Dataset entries

########################################

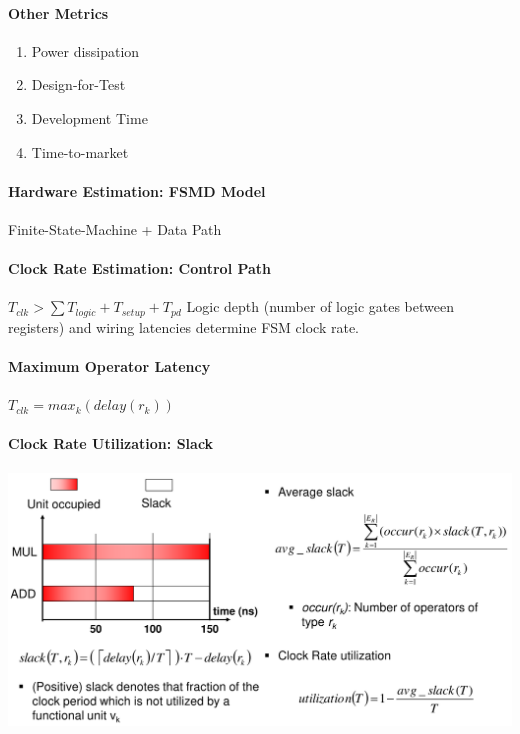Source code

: \documentclass[english]{latex4ei/latex4ei_sheet}
\begin{document}
\paragraph{Other Metrics}
\begin{enumerate}
	\item Power dissipation
	\item Design-for-Test
	\item Development Time
	\item Time-to-market
\end{enumerate}

\paragraph{Hardware Estimation: FSMD Model}
Finite-State-Machine + Data Path

\paragraph{Clock Rate Estimation: Control Path}
$T_{clk} > \sum T_{logic} + T_{setup} + T_{pd}$
Logic depth (number of logic gates between registers) and wiring latencies determine FSM clock rate.

\paragraph{Maximum Operator Latency}
$T_{clk} = max_k(delay(r_k))$

\paragraph{Clock Rate Utilization: Slack}

\begin{center}
  \includegraphics[width=\linewidth]{assets/Slack.png}
  \label{fig:slack}
\end{center}
\end{document}
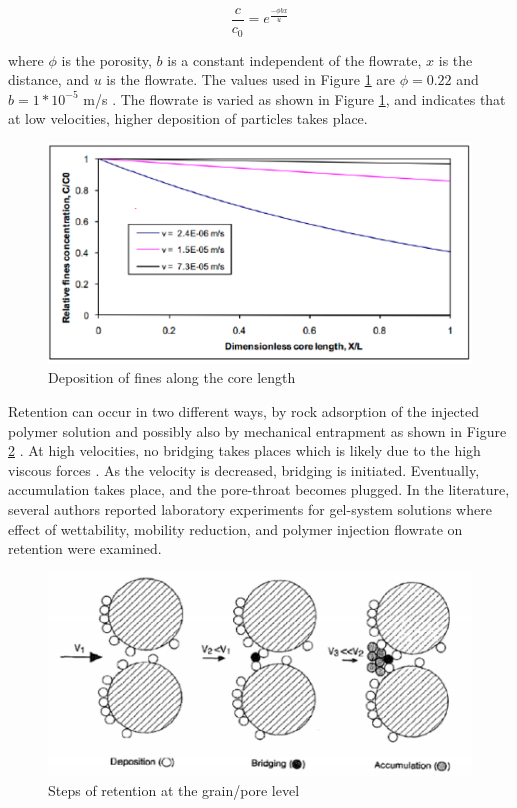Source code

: \begin{equation}
    \frac{c}{c_0} = e^{\frac{-\phi bx}{u}}
\end{equation}

where $\phi$ is the porosity, $b$ is a constant independent of the flowrate, $x$ is the distance, and $u$ is the flowrate. The values used in Figure \ref{fig:finesDeposition} are $\phi = 0.22$ and $b = 1*10^{-5}$ m/s \citep{Stavland2011}. The flowrate is varied as shown in Figure \ref{fig:finesDeposition}, and indicates that at low velocities, higher deposition of particles takes place.

\begin{figure}
    \centering
    \includegraphics[width=\textwidth]{img/fig/finesDeposition.png}
    \caption{Deposition of fines along the core length \citep{Stavland2011}}
    \label{fig:finesDeposition} %
\end{figure}

Retention can occur in two different ways, by rock adsorption of the injected polymer solution and possibly also by mechanical entrapment as shown in Figure \ref{fig:retention} \citep{Nabzar1996}. At high velocities, no bridging takes places which is likely due to the high viscous forces \citep{Stavland2011}. As the velocity is decreased, bridging is initiated. Eventually, accumulation takes place, and the pore-throat becomes plugged. In the literature, several authors reported laboratory experiments for gel-system solutions where effect of wettability, mobility reduction, and polymer injection flowrate on retention were examined\citep{Broseta1995, Cohen1986, Idahosa2016}.

\begin{figure}
    \centering
    \includegraphics[width=\textwidth]{img/fig/retention.png}
    \caption{Steps of retention at the grain/pore level \citep{Nabzar1996}}
    \label{fig:retention} %
\end{figure}



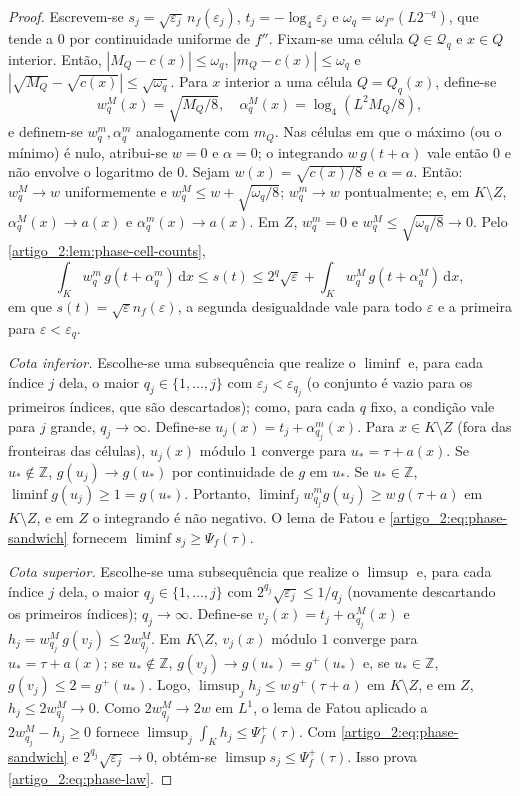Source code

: \documentclass[12pt,a4paper]{article}
\theoremstyle{preciso}
\theoremstyle{definition}
\newcommand{\dd}{\,\mathrm{d}}
\theoremstyle{preciso}
\theoremstyle{preciso}
\theoremstyle{preciso}
\theoremstyle{preciso}
\theoremstyle{definition}
\theoremstyle{preciso}
\theoremstyle{definition}
\theoremstyle{preciso}
\theoremstyle{preciso}
\theoremstyle{definition}
\begin{document}
\begin{proof}
Escrevem-se $s_j=\sqrt{\varepsilon_j}\,n_f(\varepsilon_j)$, $t_j=-\log_4\varepsilon_j$ e
$\omega_q=\omega_{f''}(L2^{-q})$, que tende a $0$ por continuidade uniforme de
$f''$. Fixam-se uma célula $Q\in\mathcal Q_q$ e $x\in Q$ interior. Então,
$|M_Q-c(x)|\le\omega_q$, $|m_Q-c(x)|\le\omega_q$ e
$|\sqrt{M_Q}-\sqrt{c(x)}|\le\sqrt{\omega_q}$. Para $x$ interior a uma célula
$Q=Q_q(x)$, define-se
\[
 w^M_q(x)=\sqrt{M_Q/8},\quad \alpha^M_q(x)=\log_4(L^2M_Q/8),
\]
e definem-se $w^m_q,\alpha^m_q$ analogamente com $m_Q$. Nas células em que o máximo (ou
o mínimo) é nulo, atribui-se $w=0$ e $\alpha=0$; o integrando $w\,g(t+\alpha)$ vale
então $0$ e não envolve o logaritmo de $0$.
Sejam $w(x)=\sqrt{c(x)/8}$ e $\alpha=a$. Então:
$w^M_q\to w$ uniformemente e $w^M_q\le w+\sqrt{\omega_q/8}$;
$w^m_q\to w$ pontualmente; e, em $K\setminus Z$, $\alpha^M_q(x)\to a(x)$ e
$\alpha^m_q(x)\to a(x)$. Em $Z$, $w^m_q=0$ e $w^M_q\le\sqrt{\omega_q/8}\to0$.
Pelo \cref{artigo_2:lem:phase-cell-counts},
\begin{equation}
 \int_Kw^m_q\,g(t+\alpha^m_q)\dd x\le s(t)\le2^q\sqrt\varepsilon
 +\int_Kw^M_q\,g(t+\alpha^M_q)\dd x,
 \label{artigo_2:eq:phase-sandwich}
\end{equation}
em que $s(t)=\sqrt\varepsilon n_f(\varepsilon)$, a segunda desigualdade vale para
todo $\varepsilon$ e a primeira para $\varepsilon<\varepsilon_q$.

\emph{Cota inferior.} Escolhe-se uma subsequência que realize o $\liminf$ e, para
cada índice $j$ dela, o maior $q_j\in\{1,\dots,j\}$ com $\varepsilon_j<\varepsilon_{q_j}$
(o conjunto é vazio para os primeiros índices, que são descartados);
como, para cada $q$ fixo, a condição vale para $j$ grande, $q_j\to\infty$.
Define-se $u_j(x)=t_j+\alpha^m_{q_j}(x)$. Para $x\in K\setminus Z$ (fora das fronteiras
das células), $u_j(x)$ módulo $1$ converge para $u_*=\tau+a(x)$. Se
$u_*\notin\mathbb Z$, $g(u_j)\to g(u_*)$ por continuidade de $g$ em $u_*$. Se
$u_*\in\mathbb Z$, $\liminf g(u_j)\ge1=g(u_*)$. Portanto,
$\liminf_jw^m_{q_j}g(u_j)\ge w\,g(\tau+a)$ em $K\setminus Z$, e em $Z$ o integrando é
não negativo. O lema de Fatou e \eqref{artigo_2:eq:phase-sandwich} fornecem
$\liminf s_j\ge\Psi_f(\tau)$.

\emph{Cota superior.} Escolhe-se uma subsequência que realize o $\limsup$ e, para
cada índice $j$ dela, o maior $q_j\in\{1,\dots,j\}$ com $2^{q_j}\sqrt{\varepsilon_j}\le1/q_j$
(novamente descartando os primeiros índices); $q_j\to\infty$. Define-se $v_j(x)=t_j+\alpha^M_{q_j}(x)$ e
$h_j=w^M_{q_j}\,g(v_j)\le2w^M_{q_j}$. Em $K\setminus Z$, $v_j(x)$ módulo $1$
converge para $u_*=\tau+a(x)$; se $u_*\notin\mathbb Z$, $g(v_j)\to g(u_*)=g^+(u_*)$ e,
se $u_*\in\mathbb Z$, $g(v_j)\le2=g^+(u_*)$. Logo,
$\limsup_jh_j\le w\,g^+(\tau+a)$ em $K\setminus Z$, e em $Z$, $h_j\le2w^M_{q_j}\to0$.
Como $2w^M_{q_j}\to2w$ em $L^1$, o lema de Fatou aplicado a
$2w^M_{q_j}-h_j\ge0$ fornece $\limsup_j\int_Kh_j\le\Psi_f^+(\tau)$. Com
\eqref{artigo_2:eq:phase-sandwich} e $2^{q_j}\sqrt{\varepsilon_j}\to0$, obtém-se
$\limsup s_j\le\Psi_f^+(\tau)$. Isso prova \eqref{artigo_2:eq:phase-law}.


\end{proof}
\end{document}
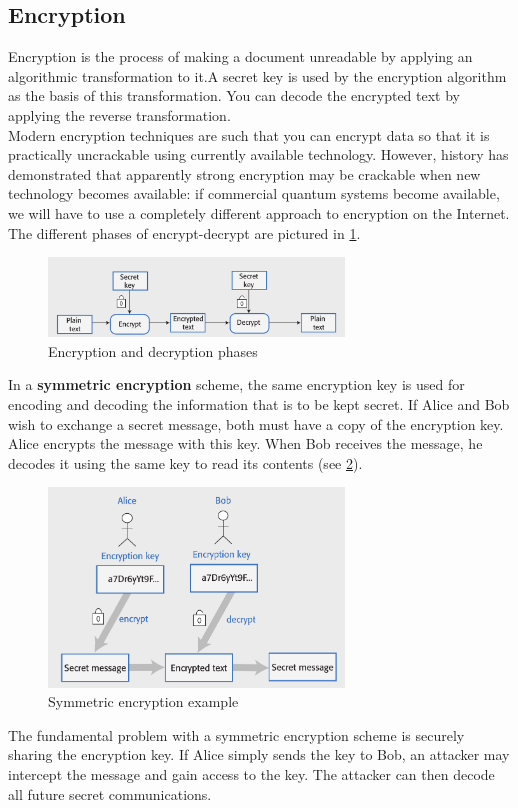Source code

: \documentclass[10pt,a4paper]{report}
\begin{document}
\subsection{Encryption}
Encryption is the process of making a document unreadable by applying
an algorithmic transformation to it.A secret key is used by the encryption algorithm as the basis of this
transformation. You can decode the encrypted text by applying the reverse transformation.\\
Modern encryption techniques are such that you can encrypt data so that
it is practically uncrackable using currently available technology. However, history has demonstrated that apparently strong encryption
may be crackable when new technology becomes available: if commercial quantum systems become available, we will have to use a completely different approach to encryption on the Internet. The different phases of encrypt-decrypt are pictured in \ref{image88}.
\begin{figure}[h]
	\centering
	\includegraphics[width=0.7\textwidth]{image88}
	\caption{Encryption and decryption phases}
	\label{image88}
\end{figure} 

In a \textbf{symmetric encryption} scheme, the same encryption key is used for encoding and decoding the information that is to be kept secret. 
If Alice and Bob wish to exchange a secret message, both must have a
copy of the encryption key. Alice encrypts the message with this key.
When Bob receives the message, he decodes it using the same key to
read its contents (see \ref{image89}).
\begin{figure}[h]
	\centering
	\includegraphics[width=0.7\textwidth]{image89}
	\caption{Symmetric encryption example}
	\label{image89}
\end{figure} 
The fundamental problem with a symmetric encryption scheme is securely sharing the encryption key.
If Alice simply sends the key to Bob, an attacker may intercept the message and gain access to the key. The attacker can then decode all future secret communications.
\end{document}
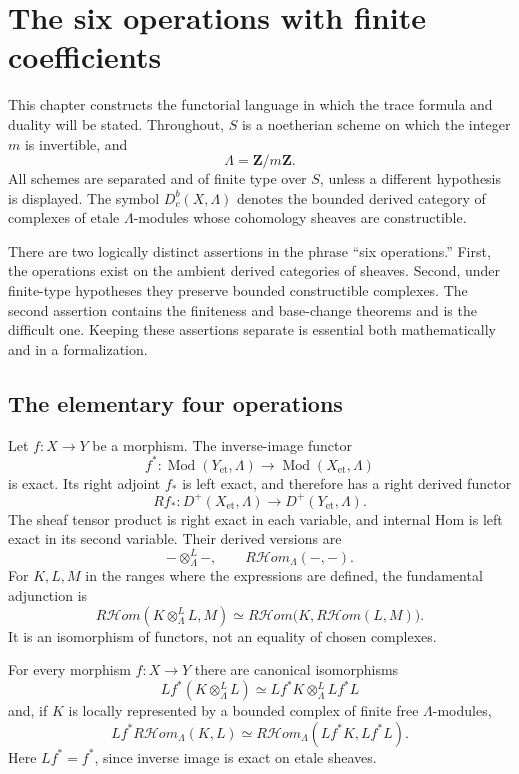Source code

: \chapter{The six operations with finite coefficients}
\label{ch:six-operations}

This chapter constructs the functorial language in which the trace formula and
duality will be stated.  Throughout, \(S\) is a noetherian scheme on which the
integer \(m\) is invertible, and
\[
  \Lambda=\mathbf Z/m\mathbf Z.
\]
All schemes are separated and of finite type over \(S\), unless a different
hypothesis is displayed.  The symbol
\(D^b_c(X,\Lambda)\) denotes the bounded derived category of complexes of
etale \(\Lambda\)-modules whose cohomology sheaves are constructible.

There are two logically distinct assertions in the phrase ``six operations.''
First, the operations exist on the ambient derived categories of sheaves.
Second, under finite-type hypotheses they preserve bounded constructible
complexes.  The second assertion contains the finiteness and base-change
theorems and is the difficult one.  Keeping these assertions separate is
essential both mathematically and in a formalization.

\section{The elementary four operations}

Let \(f:X\to Y\) be a morphism.  The inverse-image functor
\[
  f^*:\operatorname{Mod}(Y_{\mathrm{et}},\Lambda)
       \longrightarrow
       \operatorname{Mod}(X_{\mathrm{et}},\Lambda)
\]
is exact.  Its right adjoint \(f_*\) is left exact, and therefore has a right
derived functor
\[
  Rf_*:D^+(X_{\mathrm{et}},\Lambda)
       \longrightarrow D^+(Y_{\mathrm{et}},\Lambda).
\]
The sheaf tensor product is right exact in each variable, and internal Hom is
left exact in its second variable.  Their derived versions are
\[
  -\otimes_\Lambda^L-,
  \qquad
  R\mathcal Hom_\Lambda(-,-).
\]
For \(K,L,M\) in the ranges where the expressions are defined, the fundamental
adjunction is
\[
  R\mathcal Hom(K\otimes_\Lambda^L L,M)
  \simeq
  R\mathcal Hom\bigl(K,R\mathcal Hom(L,M)\bigr).
\]
It is an isomorphism of functors, not an equality of chosen complexes.

\begin{proposition}
\label{prop:tensor-hom-pullback}
For every morphism \(f:X\to Y\) there are canonical isomorphisms
\[
  Lf^*(K\otimes_\Lambda^L L)
   \simeq Lf^*K\otimes_\Lambda^L Lf^*L
\]
and, if \(K\) is locally represented by a bounded complex of finite free
\(\Lambda\)-modules,
\[
  Lf^*R\mathcal Hom_\Lambda(K,L)
   \simeq
  R\mathcal Hom_\Lambda(Lf^*K,Lf^*L).
\]
Here \(Lf^*=f^*\), since inverse image is exact on etale sheaves.
\end{proposition}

########################################

Task brief
Identify the lines of the data that contain the word "both". Copy each of them.

Written answer
If Alice and Bob wish to exchange a secret message, both must have a
essential both mathematically and in a formalization.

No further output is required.